Thursday, October 04, 2012

Politically Oz

With the first presidential debate just finished, how do politics work in the Oz books?

Well, The Wonderful Wizard of Oz is very much a story about political upheaval. No, I'm not saying it was a political allegory, the politics are right there.

Dorothy lands in Oz, her house killing a Wicked Witch who happened to rule the Munchkin Country. The Munchkins are left without a ruler, save the mysterious King of the Munchkins mentioned briefly in Ozma of Oz and The Road to Oz. (Appearance so brief, most people forget he exists.) Taking into consideration the entire Famous Forty, they have no ruler until The Giant Horse of Oz when King Cheeriobed is assigned the task.

Dorothy and her friends go to the Winkie Country and destroy the Wicked Witch of the West. Almost immediately, the Tin Woodman is assigned as her successor.

Finally, most importantly, the Wizard leaves Oz and names the Scarecrow his successor.

The Marvelous Land of Oz has even more politics, with Jinjur uprising against the Scarecrow and overthrowing him, and while he manages to make her flee the palace briefly, she is eventually ousted by Ozma.

Furthermore, it's revealed that the Wizard had usurped the throne from Pastoria, but as Dorothy and the Wizard in Oz exposed, it wasn't that simple, really.

Ozma tells us in Dorothy and the Wizard in Oz that the four Wicked Witches of Oz leagued to depose the king, who was eventually taken by Mombi. This was Ozma's grandfather, and she and her father lived in this captivity, revealing that the Wizard himself would have found the Land of Oz without a central ruler.

Baum rarely does political shake-ups of this scale again. In Tik-Tok of Oz, Ruggedo the Nome King is deposed and replaced by Kaliko. The Scarecrow of Oz sees government reform in Jinxland as new, young rulers take over from King Krewl. Rinkitink in Oz sees the overthrow of the old monarchy of Regos and Coregos, and changes of rulers happen in Glinda of Oz for the Flatheads and the Skeezers.

Generally, this was par for the course with Baum. Are there wicked leaders? Replace them with good leaders. This also happens in Sky Island and some of his non-Oz books, including some books in The Boy Fortune Hunters series. Political upheaval is the plot of Fate of a Crown and also plays a role in Daughters of Destiny, in the exchange of rulers. Politics are also the plot of Aunt Jane's Nieces at Work, though it is simply two men running for district representative, not quite as major, but it's still there.

Thompson would generally follow suit in her Oz books. Sometimes a small kingdom had a wicked or less-than-worthy leader and by story's end, they'd be replaced. Sometimes the proper rulers had to be restored. Occasionally, Ozma would be ousted from her throne, but—usually with help from a new friend—things would quickly be set to rights again in short order.

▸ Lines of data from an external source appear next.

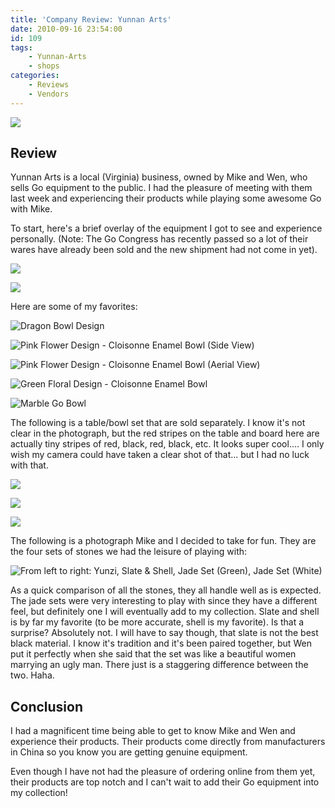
 ```yaml
---
title: 'Company Review: Yunnan Arts'
date: 2010-09-16 23:54:00
id: 109
tags:
	- Yunnan-Arts
	- shops
categories:
	- Reviews
	- Vendors
---
```



![](/images/2010/09/yunnan01.jpg)

## Review

Yunnan Arts is a local (Virginia) business, owned by Mike and Wen, who sells Go equipment to the public. I had the pleasure of meeting with them last week and experiencing their products while playing some awesome Go with Mike.

To start, here's a brief overlay of the equipment I got to see and experience personally. (Note: The Go Congress has recently passed so a lot of their wares have already been sold and the new shipment had not come in yet).

![](/images/2010/09/yunnan02.jpg)

![](/images/2010/09/yunnan03.jpg)

Here are some of my favorites:

![Dragon Bowl Design](/images/2010/09/yunnan04.jpg)

![Pink Flower Design - Cloisonne Enamel Bowl (Side View)](/images/2010/09/yunnan05.jpg)

![Pink Flower Design - Cloisonne Enamel Bowl (Aerial View)](/images/2010/09/yunnan06.jpg)

![Green Floral Design - Cloisonne Enamel Bowl](/images/2010/09/yunnan07.jpg)

![Marble Go Bowl](/images/2010/09/yunnan08.jpg)

The following is a table/bowl set that are sold separately. I know it's not clear in the photograph, but the red stripes on the table and board here are actually tiny stripes of red, black, red, black, etc. It looks super cool.... I only wish my camera could have taken a clear shot of that... but I had no luck with that.

![](/images/2010/09/yunnan09.jpg)

![](/images/2010/09/yunnan10.jpg)

![](/images/2010/09/yunnan11.jpg)

The following is a photograph Mike and I decided to take for fun. They are the four sets of stones we had the leisure of playing with:

![From left to right: Yunzi, Slate & Shell, Jade Set (Green), Jade Set (White)](/images/2010/09/yunnan12.jpg)

As a quick comparison of all the stones, they all handle well as is expected. The jade sets were very interesting to play with since they have a different feel, but definitely one I will eventually add to my collection. Slate and shell is by far my favorite (to be more accurate, shell is my favorite). Is that a surprise? Absolutely not. I will have to say though, that slate is not the best black material. I know it's tradition and it's been paired together, but Wen put it perfectly when she said that the set was like a beautiful women marrying an ugly man. There just is a staggering difference between the two. Haha.

## Conclusion

I had a magnificent time being able to get to know Mike and Wen and experience their products. Their products come directly from manufacturers in China so you know you are getting genuine equipment.

Even though I have not had the pleasure of ordering online from them yet, their products are top notch and I can't wait to add their Go equipment into my collection!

Most of the rest of the Famous Forty leaves the status quo as is for Oz. Merry Go Round in Oz finds a new king needed for a country, who is found. The Mimics successfully invade Oz in The Magical Mimics of Oz but they are quickly repelled once Ozana, Ozma and Glinda arrive on the scene.

The most fun example of politics in Oz is found in The Wonder City of Oz by John R. Neill, though I have heard this plot was created by the infamous editor. Jenny Jump arrives in Oz and asks about the next election (I noted that 1940, the book's publication year, was an election year). Ozma allows an "Ozlection" and she and Jenny run against each other, having a gentle competition for each others votes. No mudslinging is involved. Ozma eventually wins, Jenny throwing a fit, later placated by the newly created role of Duchess.

Generally, Oz is depicted as a monarchy. Before the Wizard, it seems it was a family line was the standard procedure for successive rulers of Oz. Like in the Old Testament of the Bible, if a ruler is ousted, their conqueror takes their place. Save Wonder City, Oz is not a democracy or a republic. The Emerald City of Oz reveals that there is a fair bit of communism at work in Ozma's rule as well: everyone shares with everyone else, paying some sort of tribute of their wares to Ozma, which she uses to provide for those who can't get help elsewhere. It is suggested that free enterprise is allowed and encouraged, just money is not involved.

While there is a good deal of political activity in the Oz books, we never get the same upheaval as we do in the first two books. For this reason, fans such as John Troutman and Gregory Maguire have stated that while they enjoy the latter books, they never reach the same level of intrigue as The Wonderful Wizard of Oz and The Marvelous Land of Oz.

1 comment:

Nathan said...

I have to wonder what happened to Regos and Coregos after their rulers drowned. The book says Inga left Buzzub in charge of the warriors, so did he take over?